Na sexta-feira (11), os investigadores realizaram buscas na residência de Marcos Yuri Amorim, um dos suspeitos. De acordo com a polícia, ele mantinha um relacionamento com a estudante. No local, situado em uma área rural, a polícia utilizou drones e cães farejadores para tentar localizar o corpo de Carmen. Na casa do segundo suspeito, Roberto Carlos Almeida, a polícia deve adotar o mesmo procedimento.

Jovem desaparecida em Ilha Solteira teria produzido dossiê com provas de crimes

De acordo com o delegado Miguel Rocha, responsável pela investigação, a principal hipótese é que Carmen tem relação com a produção de um dossiê.
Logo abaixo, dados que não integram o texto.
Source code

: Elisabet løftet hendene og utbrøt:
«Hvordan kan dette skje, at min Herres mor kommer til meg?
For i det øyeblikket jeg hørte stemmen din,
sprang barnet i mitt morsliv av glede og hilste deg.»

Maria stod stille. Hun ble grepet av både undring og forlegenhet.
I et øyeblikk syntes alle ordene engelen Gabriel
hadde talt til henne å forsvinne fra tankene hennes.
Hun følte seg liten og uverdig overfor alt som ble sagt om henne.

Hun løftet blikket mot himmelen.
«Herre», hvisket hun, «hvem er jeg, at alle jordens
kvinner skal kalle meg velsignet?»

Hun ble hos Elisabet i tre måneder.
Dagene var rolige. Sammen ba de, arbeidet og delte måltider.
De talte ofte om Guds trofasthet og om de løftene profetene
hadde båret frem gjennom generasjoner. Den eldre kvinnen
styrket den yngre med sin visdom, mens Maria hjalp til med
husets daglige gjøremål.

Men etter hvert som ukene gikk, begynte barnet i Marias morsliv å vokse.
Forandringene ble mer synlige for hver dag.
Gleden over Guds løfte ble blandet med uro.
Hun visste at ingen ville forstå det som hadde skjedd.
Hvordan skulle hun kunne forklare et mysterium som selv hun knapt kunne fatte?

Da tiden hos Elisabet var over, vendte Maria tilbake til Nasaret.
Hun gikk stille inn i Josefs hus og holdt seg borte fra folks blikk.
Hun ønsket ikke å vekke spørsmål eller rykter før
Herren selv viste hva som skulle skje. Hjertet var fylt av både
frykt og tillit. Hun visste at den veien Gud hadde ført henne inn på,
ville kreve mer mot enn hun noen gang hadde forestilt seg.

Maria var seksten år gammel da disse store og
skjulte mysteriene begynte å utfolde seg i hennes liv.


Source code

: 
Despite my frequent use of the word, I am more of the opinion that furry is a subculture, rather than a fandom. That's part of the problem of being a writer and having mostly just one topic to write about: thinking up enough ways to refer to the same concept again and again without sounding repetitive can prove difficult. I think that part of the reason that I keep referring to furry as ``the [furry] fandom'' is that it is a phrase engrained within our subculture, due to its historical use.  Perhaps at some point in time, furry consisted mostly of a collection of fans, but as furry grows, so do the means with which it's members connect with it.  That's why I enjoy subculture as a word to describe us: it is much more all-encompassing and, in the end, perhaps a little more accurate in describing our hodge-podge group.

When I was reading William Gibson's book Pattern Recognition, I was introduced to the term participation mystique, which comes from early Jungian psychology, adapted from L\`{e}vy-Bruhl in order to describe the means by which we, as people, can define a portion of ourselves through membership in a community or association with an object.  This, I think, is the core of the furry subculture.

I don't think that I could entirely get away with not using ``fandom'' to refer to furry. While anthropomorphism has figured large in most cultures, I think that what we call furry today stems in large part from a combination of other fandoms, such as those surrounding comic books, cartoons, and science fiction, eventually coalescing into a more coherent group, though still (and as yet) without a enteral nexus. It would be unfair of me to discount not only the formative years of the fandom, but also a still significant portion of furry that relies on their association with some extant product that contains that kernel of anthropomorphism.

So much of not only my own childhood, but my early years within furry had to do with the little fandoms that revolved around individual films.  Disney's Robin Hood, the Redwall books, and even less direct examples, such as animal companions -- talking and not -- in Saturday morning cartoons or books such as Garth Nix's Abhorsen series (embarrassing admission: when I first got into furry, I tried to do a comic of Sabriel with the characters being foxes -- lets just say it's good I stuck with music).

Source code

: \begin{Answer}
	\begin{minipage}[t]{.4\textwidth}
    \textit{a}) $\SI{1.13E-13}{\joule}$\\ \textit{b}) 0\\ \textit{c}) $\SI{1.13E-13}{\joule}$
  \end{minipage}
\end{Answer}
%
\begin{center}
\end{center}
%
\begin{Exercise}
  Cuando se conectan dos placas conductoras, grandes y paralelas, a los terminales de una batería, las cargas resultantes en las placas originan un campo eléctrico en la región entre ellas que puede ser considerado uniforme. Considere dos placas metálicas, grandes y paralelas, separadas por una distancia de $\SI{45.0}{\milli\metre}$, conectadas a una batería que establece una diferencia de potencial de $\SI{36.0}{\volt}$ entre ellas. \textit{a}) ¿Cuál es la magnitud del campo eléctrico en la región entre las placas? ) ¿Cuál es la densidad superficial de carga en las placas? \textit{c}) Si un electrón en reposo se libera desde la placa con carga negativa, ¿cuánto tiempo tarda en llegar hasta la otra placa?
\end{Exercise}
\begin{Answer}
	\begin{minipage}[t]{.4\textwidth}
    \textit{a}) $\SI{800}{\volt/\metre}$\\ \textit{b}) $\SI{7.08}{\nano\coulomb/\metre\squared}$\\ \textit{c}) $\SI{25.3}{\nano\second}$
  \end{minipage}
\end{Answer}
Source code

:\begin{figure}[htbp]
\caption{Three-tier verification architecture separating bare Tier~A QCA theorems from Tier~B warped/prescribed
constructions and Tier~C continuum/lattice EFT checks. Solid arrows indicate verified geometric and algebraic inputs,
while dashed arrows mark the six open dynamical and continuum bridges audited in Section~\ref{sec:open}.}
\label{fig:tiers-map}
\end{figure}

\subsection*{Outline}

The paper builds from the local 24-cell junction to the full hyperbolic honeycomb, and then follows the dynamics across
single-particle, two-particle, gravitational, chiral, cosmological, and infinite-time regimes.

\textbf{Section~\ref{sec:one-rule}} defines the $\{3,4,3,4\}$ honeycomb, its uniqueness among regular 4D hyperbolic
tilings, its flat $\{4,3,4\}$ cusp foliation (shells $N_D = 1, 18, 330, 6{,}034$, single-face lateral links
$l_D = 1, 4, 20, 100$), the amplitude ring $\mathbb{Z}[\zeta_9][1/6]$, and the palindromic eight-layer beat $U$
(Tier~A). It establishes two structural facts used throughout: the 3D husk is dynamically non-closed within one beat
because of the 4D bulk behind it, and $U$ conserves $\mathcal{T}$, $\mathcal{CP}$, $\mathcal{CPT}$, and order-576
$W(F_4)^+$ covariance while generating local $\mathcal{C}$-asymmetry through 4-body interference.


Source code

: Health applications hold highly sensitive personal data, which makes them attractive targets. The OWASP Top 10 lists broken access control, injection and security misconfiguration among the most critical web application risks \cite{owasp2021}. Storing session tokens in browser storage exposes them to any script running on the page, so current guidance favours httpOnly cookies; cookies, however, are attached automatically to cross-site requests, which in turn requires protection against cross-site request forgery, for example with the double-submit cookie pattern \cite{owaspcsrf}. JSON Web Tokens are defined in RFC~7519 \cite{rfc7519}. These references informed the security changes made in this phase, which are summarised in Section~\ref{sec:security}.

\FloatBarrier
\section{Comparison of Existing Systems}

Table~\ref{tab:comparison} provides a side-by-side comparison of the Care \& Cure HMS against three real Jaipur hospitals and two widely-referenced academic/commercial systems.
Afinal, informações que a polícia obteve dão conta de que a jovem produziu um dossiê com provas de crimes que Marcos Yuri teria cometido, como furtos e roubos de cabos.

A polícia já realizou perícia em imóveis e segue com análise de imagens, depoimentos e vistorias em diferentes pontos de interesse.

“A investigação está em estágio avançado. Estamos adotando todas as medidas legais possíveis para esclarecer os fatos”, informou a Polícia Civil por meio de nota oficial. Além das buscas terrestres, a polícia também pediu apoio da Marinha para procurar pistas nas margens dos rios próximos à região rural onde vivem os suspeitos.

Família criou perfil em rede social para cobrar respostas

Nas redes sociais, familiares e amigos criaram o perfil @carmenondeesta, com o objetivo de mobilizar a população e cobrar respostas. Em um vídeo publicado no Instagram, o pai da jovem, Gerson, desabafou: “Precisamos encontrar o corpo, ou pelo menos saber onde ela está, para termos paz”, disse ele, além de cobrar por punição aos culpados.

A comoção também chegou às ruas. Nesta quinta-feira, um grupo de parentes e amigos realizou uma manifestação em frente à Unesp. Os cartazes pediam justiça e reforçavam a cobrança por esclarecimentos. “Nossa luta é por respostas para que esse caso não seja esquecido”, declarou Lucas Oliveira, irmão de Carmen, durante o protesto.

Em nota oficial, a Unesp manifestou solidariedade à família e aos amigos da estudante. A universidade também afirmou que acompanha a investigação com preocupação e expectativa por justiça.